- The Washington Times - Wednesday, November 9, 2016

Donald Trump’s Election Day win means “the era of a Palestinian state is over,” a top Israeli official said Wednesday.

Naftali Bennett, Israel’s minister of education, hailed the Republican candidate’s victory Wednesday as a blow against establishing a two-state solution in the Middle East.

“Trump’s victory is an opportunity for Israel to immediately retract the notion of a Palestinian state in the center of the country, which would hurt our security and just cause,” Mr. Bennett said in a statement Wednesday in response to the GOP nominee’s projected White House win, the Jerusalem Post reported

“This is the position of the President-elect, as written in his platform, and it should be our policy, plain and simple. The era of a Palestinian state is over,” he said.

Mr. Trump, 70, all but certainly defeated Democratic rival Hillary Clinton in Tuesday’s race by securing more than the 270 electoral votes needed to claim the presidency.

David Friedman, Mr. Trump’s adviser on Jewish and Israeli matters, told The Jerusalem Post on Wednesday that the president-elect will breath new life into the United States’ relationship with Israel upon taking the oath of office.

“The level of friendship between the U.S. and Israel is going to grow like never before and it will be better than ever, even the way it was under Republican administrations in the past,” Mr. Friedman said.

A Trump administration will make it a priority to move the U.S. embassy in Israel from Tel Aviv to Jerusalem, Mr. Friedman added, keeping a promise pledged previously by the candidate’s daughter, Ivanka Trump, prior to her father’s Election Day win.

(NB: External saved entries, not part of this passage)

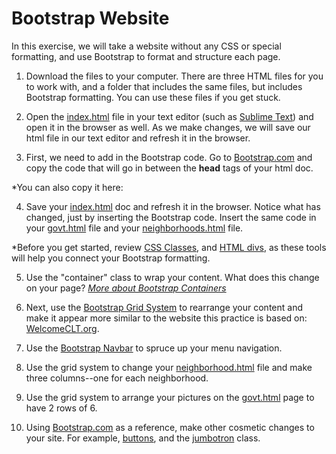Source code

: # Bootstrap Website

In this exercise, we will take a website without any CSS or special formatting, and use Bootstrap to format and structure each page.

1. Download the files to your computer. There are three HTML files for you to work with, and a folder that includes the same files, but includes Bootstrap formatting. You can use these files if you get stuck.

2. Open the <a href="https://github.com/LibraryCodeLab/BootstrapWebsite/blob/master/index.html">index.html</a> file in your text editor (such as <a href="https://www.sublimetext.com/">Sublime Text</a>) and open it in the browser as well. As we make changes, we will save our html file in our text editor and refresh it in the browser.

3. First, we need to add in the Bootstrap code. Go to <a href="https://getbootstrap.com/">Bootstrap.com</a> and copy the code that will go in between the <b>head</b> tags of your html doc.
 
 *You can also copy it here:
 <blockquote>
 <link rel="stylesheet" href="https://stackpath.bootstrapcdn.com/bootstrap/4.1.3/css/bootstrap.min.css" integrity="sha384-MCw98/SFnGE8fJT3GXwEOngsV7Zt27NXFoaoApmYm81iuXoPkFOJwJ8ERdknLPMO" crossorigin="anonymous">
<script src="https://code.jquery.com/jquery-3.3.1.slim.min.js" integrity="sha384-q8i/X+965DzO0rT7abK41JStQIAqVgRVzpbzo5smXKp4YfRvH+8abtTE1Pi6jizo" crossorigin="anonymous"></script>
<script src="https://cdnjs.cloudflare.com/ajax/libs/popper.js/1.14.3/umd/popper.min.js" integrity="sha384-ZMP7rVo3mIykV+2+9J3UJ46jBk0WLaUAdn689aCwoqbBJiSnjAK/l8WvCWPIPm49" crossorigin="anonymous"></script>
<script src="https://stackpath.bootstrapcdn.com/bootstrap/4.1.3/js/bootstrap.min.js" integrity="sha384-ChfqqxuZUCnJSK3+MXmPNIyE6ZbWh2IMqE241rYiqJxyMiZ6OW/JmZQ5stwEULTy" crossorigin="anonymous"></script> </blockquote>


4. Save your <a href="https://github.com/LibraryCodeLab/BootstrapWebsite/blob/master/index.html">index.html</a> doc and refresh it in the browser. Notice what has changed, just by inserting the Bootstrap code. Insert the same code in your <a href="https://github.com/LibraryCodeLab/BootstrapWebsite/blob/master/govt.html">govt.html</a> file and your <a href="https://github.com/LibraryCodeLab/BootstrapWebsite/blob/master/neighborhoods.html">neighborhoods.html</a> file.

*Before you get started, review <a href="https://www.w3schools.com/cssref/sel_class.asp">CSS Classes</a>, and <a href="https://www.w3schools.com/tags/tag_div.asp">HTML divs</a>, as these tools will help you connect your Bootstrap formatting.

5. Use the "container" class to wrap your content. What does this change on your page? <a href="https://www.quackit.com/bootstrap/bootstrap_4/tutorial/bootstrap_containers.cfm"><em>More about Bootstrap Containers</em></a>

6. Next, use the <a href="https://getbootstrap.com/docs/4.0/layout/grid/">Bootstrap Grid System</a> to rearrange your content and make it appear more similar to the website this practice is based on: <a href="www.welcomeclt.org">WelcomeCLT.org</a>.

7. Use the <a href="https://getbootstrap.com/docs/4.0/components/navbar/">Bootstrap Navbar</a> to spruce up your menu navigation.

8. Use the grid system to change your <a href="https://github.com/LibraryCodeLab/BootstrapWebsite/blob/master/neighborhoods.html">neighborhood.html</a> file and make three columns--one for each neighborhood.

9. Use the grid system to arrange your pictures on the <a href="https://github.com/LibraryCodeLab/BootstrapWebsite/blob/master/govt.html">govt.html</a> page to have 2 rows of 6.
 
10. Using <a href="https://getbootstrap.com/docs/4.0/components/alerts/">Bootstrap.com</a> as a reference, make other cosmetic changes to your site. For example, <a href="https://getbootstrap.com/docs/4.0/components/buttons/">buttons</a>, and the <a href="https://getbootstrap.com/docs/4.0/components/jumbotron/">jumbotron</a> class.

“It was a campaign promise and there is every intention to keep it,” Mr. Friedman said. “We are going to see a very different relationship between America and Israel in a positive way.”

“The hostility will be gone between Israel and the U.S.,” he added. “We know how Obama treated the prime minister of Israel and how [Hillary] Clinton berated the prime minister…we will move forward with mutual respect and mutual love and a much better future for the U.S. and Israel.”

On his part, Mr. Trump pledged in September to recognize Jerusalem as Israel’s capital if elected to the presidency in defiance of longstanding United Nations policy.

Ayelet Shaked, Israel’s justice minister, called on Mr. Trump to uphold his promise in a statement of support issued Wednesday.

“I congratulate U.S. President Elect Donald Trump, a true friend of Israel,” he said in a statement. “I’m certain Trump will know how to courageously navigate the free world to successful destinations in the war against world terrorism. This is an opportunity for the American Administration to move the United States’ embassy to Jerusalem, Israel’s eternal capital city.”

Recognizing Israel’s capital city by placing the embassy there, he added, “would symbolize the tight connection and deep friendship between our two countries.”

While the Israeli government has officially spent decades towards reaching a two-state solution with Palestine, frequent military strikes and long-standing restrictions against Palestinian residents has complicated international efforts to recognize both nations equally.

“We will deal with any president elected by the American people on the principle of achieving permanent peace in the Middle East based on the two state solution on June 4 1967 lines with east Jerusalem as its capital,” a spokesman for Palestinian President Mahmoud Abbas said in a statement this week.

Mr. Bennett, the education minister, favors a “tripartite” solution in which contested territories are annexed by Israel but governed by the Palestinian Authority, with control over the Gaza Strip being relegated to Egypt, the Independent reported this week. 

“I am confident that President-elect Trump and I will continue to strengthen the unique alliance between our two countries and bring it to ever greater heights,” Israeli Prime Minister Benjamin Netanyahu said in response to Mr. Trump’s Election Day win.